### EXERCISE INSTRUCTIONS
Find all lines below containing the string "авторизации" and return them.

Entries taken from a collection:
►

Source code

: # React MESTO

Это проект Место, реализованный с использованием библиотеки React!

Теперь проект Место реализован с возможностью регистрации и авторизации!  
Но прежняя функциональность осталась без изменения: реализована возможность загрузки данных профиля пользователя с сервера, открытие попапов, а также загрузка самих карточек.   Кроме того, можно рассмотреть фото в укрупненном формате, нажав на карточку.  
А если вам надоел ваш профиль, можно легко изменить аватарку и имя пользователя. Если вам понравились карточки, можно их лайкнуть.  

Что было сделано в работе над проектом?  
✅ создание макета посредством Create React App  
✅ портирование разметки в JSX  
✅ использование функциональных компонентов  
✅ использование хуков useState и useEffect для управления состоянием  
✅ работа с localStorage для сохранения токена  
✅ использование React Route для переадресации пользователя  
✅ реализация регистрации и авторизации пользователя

◄
►

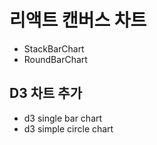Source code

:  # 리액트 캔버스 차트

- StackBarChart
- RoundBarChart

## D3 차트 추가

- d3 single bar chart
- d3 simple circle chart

◄

### TASK RESPONSE
Теперь проект Место реализован с возможностью регистрации и авторизации!  
✅ реализация регистрации и авторизации пользователя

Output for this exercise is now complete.